The South Highway, the short route through the Balkans. The plans of the high -speed road that would connect Romania and Bulgaria

The South Highway, meant to improve the connection between western and southern Romania and continue in Bulgaria with an express road to the Highways in the Balkans, remained largely at the project stage.

Calafat – Vidin Bridge, part of the plan to connect Western Europe with the Balkans. Photo Daniel Guță
Only just over ten kilometers and a bridge over the Danube, in Calafat, were built so far from the South Highway (A6), a project meant to offer an alternative for international transport, the classic link between Romania and Bulgaria, on the Giurgiu – Russian bridge.
The route of the 80s
Part of the project has its origins in the 1980s, as a branch of an international transport route called TEM (Trans-European Motorway), which was to connect the western and northern Europe with the Balkan Peninsula and Turkey.
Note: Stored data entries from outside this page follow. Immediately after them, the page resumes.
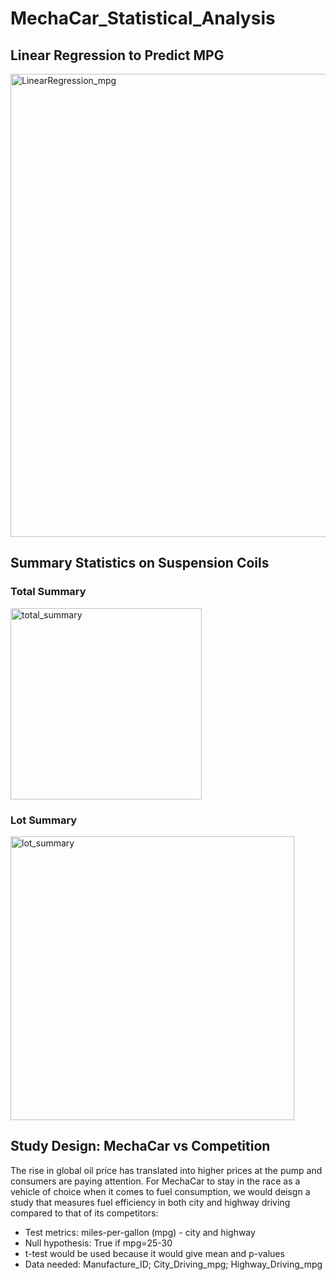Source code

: # MechaCar_Statistical_Analysis
## Linear Regression to Predict MPG
<img width="741" alt="LinearRegression_mpg" src="https://user-images.githubusercontent.com/79673198/121819052-17e56f80-cc59-11eb-91f9-f4f550a35934.png">

## Summary Statistics on Suspension Coils

### Total Summary
<img width="306" alt="total_summary" src="https://user-images.githubusercontent.com/79673198/121819287-38fa9000-cc5a-11eb-81c1-c78be9854d3b.png">

### Lot Summary
<img width="454" alt="lot_summary" src="https://user-images.githubusercontent.com/79673198/121819308-562f5e80-cc5a-11eb-9371-36e17ee11153.png">

## Study Design: MechaCar vs Competition
The rise in global oil price has translated into higher prices at the pump and consumers are paying attention. For MechaCar to stay in the race as a vehicle of choice when it comes to fuel consumption, we would deisgn a study that measures fuel efficiency in both city and highway driving compared to that of its competitors:
  - Test metrics: miles-per-gallon (mpg) - city and highway
  - Null hypothesis: True if mpg=25-30
  - t-test would be used because it would give mean and p-values
  - Data needed: Manufacture_ID; City_Driving_mpg; Highway_Driving_mpg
“The total length of the Romanian section of the Trans-European highway will be about 870 kilometers. The itinerary on which the bus will be built will cross 11 counties of the country and will have as an entrance point the town of Nădlac (border point in Arad county), from where it will descend to the south, following Lugătă, Constanta. In 1982, Mihai Boicu declared, at that time director of the Directorate of Roads of the Ministry of Transport and Telecommunications, in the magazine Almanah Auto.
After 1990, the priorities in the construction of highways in Romania bypassed the southwest region of the country. In the 2000s, another European project and this region was launched: the high -speed road Via Carpatia, designed to make the connection between the Baltic Sea, the Black Sea and the Aegean Sea, starting from Klaipėda (Lithuania) and reaching to Thessaloniki (Greece). Part of the route visa and road infrastructure in Banat and Oltenia.
South Highway, in feasibility study
In recent years, the Romanian state has also promoted new plans for high -speed roads to link these capital regions.
The most recent project is aimed at the construction of the A6 Bucharest-Lugoj highway, also known as the South Highway, which would follow the Bucharest-Alexandria-Roșiori de Vede-Craiova-Calafat-Drobeta-Turnu Severin-Caransebeș-Lugoj. So far, only a 10.5 kilometer segment (Lugoj – Balinț) has been built in A6, inaugurated in 2013. The rest of the sectors, planned as express roads, are in the phase of feasibility study.
Two ramifications of the future highway, on the routes Craiova-Calafat and Drobeta-Turnu Severin-Calafat, would connect the highway network of Romania with that of Bulgaria through the Calafat-Vidin Bridge (video), inaugurated in 2013. The city of Calafat in Dolj county is about 90 kilometers from Craiova, on DN 56 (E 79) and Drobeta Turnu Severin (on DN 56A), the two roads to the Danube city being modernized in recent years.
The city of Vidin is almost 200 kilometers from the A2 Hemus highway, which connects Bulgaria to the Balkans, and the connection between them will be made through the future express road Vidin – Botevgrad (A2), whose segments are in various stages of design and execution. Less than 20 kilometers from the high -speed road in Bulgaria have been inaugurated so far, but in the coming years, it is expected to complete almost 100 kilometers.